L'empire de Pythagore durait depuis un quart de siècle, l'
adepte infatigable
atteignait l'âge de quatre-vingt-dix ans, quand vint la réaction.
L'étincelle partit de
Sybaris, la rivale de
Crotone. Il y eut là
un soulèvement populaire et le parti
aristocratique fut vaincu. Cinq cents
exilés demandèrent asile aux Crotoniates, mais les
Sybarites demandèrent
leur extradition. Craignant la colère d'une ville ennemie, les magistrats
de
Crotone allaient faire droit à sa demande, quand Pythagore intervint.
Sur ses instances, on refusa de livrer ces malheureux suppliants à des
adversaires implacables.
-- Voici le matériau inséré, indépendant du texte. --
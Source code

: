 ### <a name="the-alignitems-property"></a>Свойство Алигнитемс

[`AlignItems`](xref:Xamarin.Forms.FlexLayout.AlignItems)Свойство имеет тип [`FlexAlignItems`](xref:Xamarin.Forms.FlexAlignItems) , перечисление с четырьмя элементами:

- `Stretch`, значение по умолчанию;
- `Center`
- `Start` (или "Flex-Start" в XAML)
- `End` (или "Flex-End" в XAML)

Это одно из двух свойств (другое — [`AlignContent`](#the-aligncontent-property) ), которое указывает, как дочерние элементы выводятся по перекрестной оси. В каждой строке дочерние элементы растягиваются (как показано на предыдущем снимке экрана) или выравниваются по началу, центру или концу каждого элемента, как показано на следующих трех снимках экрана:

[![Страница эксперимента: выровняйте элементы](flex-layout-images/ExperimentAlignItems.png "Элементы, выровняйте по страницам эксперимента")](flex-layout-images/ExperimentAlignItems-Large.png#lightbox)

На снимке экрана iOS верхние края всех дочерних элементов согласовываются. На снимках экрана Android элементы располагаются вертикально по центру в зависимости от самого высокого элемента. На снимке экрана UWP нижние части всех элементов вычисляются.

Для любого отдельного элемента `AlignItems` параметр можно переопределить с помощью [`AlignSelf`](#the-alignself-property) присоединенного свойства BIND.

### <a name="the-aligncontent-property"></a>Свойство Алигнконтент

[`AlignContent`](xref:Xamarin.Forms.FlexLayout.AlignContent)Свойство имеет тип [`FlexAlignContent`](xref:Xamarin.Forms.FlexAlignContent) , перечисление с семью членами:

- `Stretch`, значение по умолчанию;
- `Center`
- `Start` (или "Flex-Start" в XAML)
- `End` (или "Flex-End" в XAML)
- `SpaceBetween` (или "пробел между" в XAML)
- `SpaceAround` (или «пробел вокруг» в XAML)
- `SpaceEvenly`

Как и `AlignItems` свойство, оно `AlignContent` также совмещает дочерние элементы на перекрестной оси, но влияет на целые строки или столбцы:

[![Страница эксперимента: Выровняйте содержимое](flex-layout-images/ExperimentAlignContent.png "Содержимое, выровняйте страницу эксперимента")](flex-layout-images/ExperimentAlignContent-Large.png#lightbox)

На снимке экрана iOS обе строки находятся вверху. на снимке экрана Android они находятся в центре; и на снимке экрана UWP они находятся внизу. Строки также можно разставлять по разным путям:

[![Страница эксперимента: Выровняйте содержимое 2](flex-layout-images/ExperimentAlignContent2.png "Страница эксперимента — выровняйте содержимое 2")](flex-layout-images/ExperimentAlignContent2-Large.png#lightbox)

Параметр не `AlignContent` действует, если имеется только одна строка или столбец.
Sur ce refus,
Sybaris déclara la guerre à
Crotone. Mais l'armée des Crotoniates, commandée par un
disciple
de Pythagore, le célèbre athlète Milon, battit complètement
les
Sybarites. Le désastre de
Sybaris s'en suivit. La ville fut prise,
saccagée, de fond en comble et changée en désert. Il est
impossible d'admettre que Pythagore ait approuvé de telles représailles.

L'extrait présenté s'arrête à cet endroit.